● SUPPLIED DATA
··········
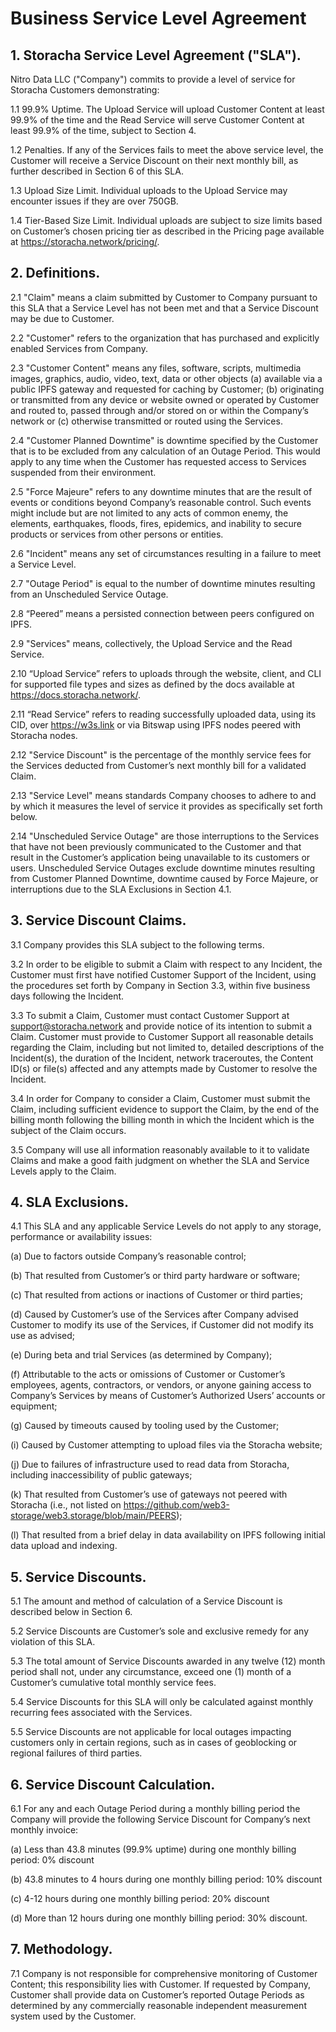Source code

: # Business Service Level Agreement

## 1. Storacha Service Level Agreement ("SLA").

Nitro Data LLC ("Company") commits to provide a level of service for Storacha Customers demonstrating:

1.1 99.9% Uptime. The Upload Service will upload Customer Content at least 99.9% of the time and the Read Service will serve Customer Content at least 99.9% of the time, subject to Section 4.

1.2 Penalties. If any of the Services fails to meet the above service level, the Customer will receive a Service Discount on their next monthly bill, as further described in Section 6 of this SLA.

1.3 Upload Size Limit. Individual uploads to the Upload Service may encounter issues if they are over 750GB.

1.4 Tier-Based Size Limit. Individual uploads are subject to size limits based on Customer’s chosen pricing tier as described in the Pricing page available at <https://storacha.network/pricing/>.

## 2. Definitions.

2.1 "Claim" means a claim submitted by Customer to Company pursuant to this SLA that a Service Level has not been met and that a Service Discount may be due to Customer.

2.2 "Customer" refers to the organization that has purchased and explicitly enabled Services from Company.

2.3 "Customer Content" means any files, software, scripts, multimedia images, graphics, audio, video, text, data or other objects (a) available via a public IPFS gateway and requested for caching by Customer; (b) originating or transmitted from any device or website owned or operated by Customer and routed to, passed through and/or stored on or within the Company’s network or (c) otherwise transmitted or routed using the Services.

2.4 "Customer Planned Downtime" is downtime specified by the Customer that is to be excluded from any calculation of an Outage Period. This would apply to any time when the Customer has requested access to Services suspended from their environment.

2.5 "Force Majeure" refers to any downtime minutes that are the result of events or conditions beyond Company’s reasonable control. Such events might include but are not limited to any acts of common enemy, the elements, earthquakes, floods, fires, epidemics, and inability to secure products or services from other persons or entities.

2.6 "Incident" means any set of circumstances resulting in a failure to meet a Service Level.

2.7 "Outage Period" is equal to the number of downtime minutes resulting from an Unscheduled Service Outage.

2.8 “Peered” means a persisted connection between peers configured on IPFS.

2.9 "Services" means, collectively, the Upload Service and the Read Service.

2.10 “Upload Service” refers to uploads through the website, client, and CLI for supported file types and sizes as defined by the docs available at https://docs.storacha.network/.

2.11 “Read Service” refers to reading successfully uploaded data, using its CID, over https://w3s.link or via Bitswap using IPFS nodes peered with Storacha nodes.

2.12 "Service Discount" is the percentage of the monthly service fees for the Services deducted from Customer’s next monthly bill for a validated Claim.

2.13 "Service Level" means standards Company chooses to adhere to and by which it measures the level of service it provides as specifically set forth below.

2.14 "Unscheduled Service Outage" are those interruptions to the Services that have not been previously communicated to the Customer and that result in the Customer’s application being unavailable to its customers or users. Unscheduled Service Outages exclude downtime minutes resulting from Customer Planned Downtime, downtime caused by Force Majeure, or interruptions due to the SLA Exclusions in Section 4.1.

## 3. Service Discount Claims.

3.1 Company provides this SLA subject to the following terms.

3.2 In order to be eligible to submit a Claim with respect to any Incident, the Customer must first have notified Customer Support of the Incident, using the procedures set forth by Company in Section 3.3, within five business days following the Incident.

3.3 To submit a Claim, Customer must contact Customer Support at support@storacha.network and provide notice of its intention to submit a Claim. Customer must provide to Customer Support all reasonable details regarding the Claim, including but not limited to, detailed descriptions of the Incident(s), the duration of the Incident, network traceroutes, the Content ID(s) or file(s) affected and any attempts made by Customer to resolve the Incident.

3.4 In order for Company to consider a Claim, Customer must submit the Claim, including sufficient evidence to support the Claim, by the end of the billing month following the billing month in which the Incident which is the subject of the Claim occurs.

3.5 Company will use all information reasonably available to it to validate Claims and make a good faith judgment on whether the SLA and Service Levels apply to the Claim.

## 4. SLA Exclusions.

4.1 This SLA and any applicable Service Levels do not apply to any storage, performance or availability issues:

(a) Due to factors outside Company’s reasonable control;

(b) That resulted from Customer’s or third party hardware or software;

(c) That resulted from actions or inactions of Customer or third parties;

(d) Caused by Customer’s use of the Services after Company advised Customer to modify its use of the Services, if Customer did not modify its use as advised;

(e) During beta and trial Services (as determined by Company);

(f) Attributable to the acts or omissions of Customer or Customer’s employees, agents, contractors, or vendors, or anyone gaining access to Company’s Services by means of Customer’s Authorized Users’ accounts or equipment;

(g) Caused by timeouts caused by tooling used by the Customer;

(i) Caused by Customer attempting to upload files via the Storacha website;

(j) Due to failures of infrastructure used to read data from Storacha, including inaccessibility of public gateways;

(k) That resulted from Customer’s use of gateways not peered with Storacha (i.e., not listed on <https://github.com/web3-storage/web3.storage/blob/main/PEERS>);

(l) That resulted from a brief delay in data availability on IPFS following initial data upload and indexing.

## 5. Service Discounts.

5.1 The amount and method of calculation of a Service Discount is described below in Section 6.

5.2 Service Discounts are Customer’s sole and exclusive remedy for any violation of this SLA.

5.3 The total amount of Service Discounts awarded in any twelve (12) month period shall not, under any circumstance, exceed one (1) month of a Customer’s cumulative total monthly service fees.

5.4 Service Discounts for this SLA will only be calculated against monthly recurring fees associated with the Services.

5.5 Service Discounts are not applicable for local outages impacting customers only in certain regions, such as in cases of geoblocking or regional failures of third parties.

## 6. Service Discount Calculation.

6.1 For any and each Outage Period during a monthly billing period the Company will provide the following Service Discount for Company’s next monthly invoice:

(a) Less than 43.8 minutes (99.9% uptime) during one monthly billing period: 0% discount

(b) 43.8 minutes to 4 hours during one monthly billing period: 10% discount

(c) 4-12 hours during one monthly billing period: 20% discount

(d) More than 12 hours during one monthly billing period: 30% discount.

## 7. Methodology.

7.1 Company is not responsible for comprehensive monitoring of Customer Content; this responsibility lies with Customer. If requested by Company, Customer shall provide data on Customer’s reported Outage Periods as determined by any commercially reasonable independent measurement system used by the Customer.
··········
● PROBLEM TO WORK ON
Report the number of lines in the material above that contain "described". Nothing else is wanted.

● THE COMPLETED TASK
3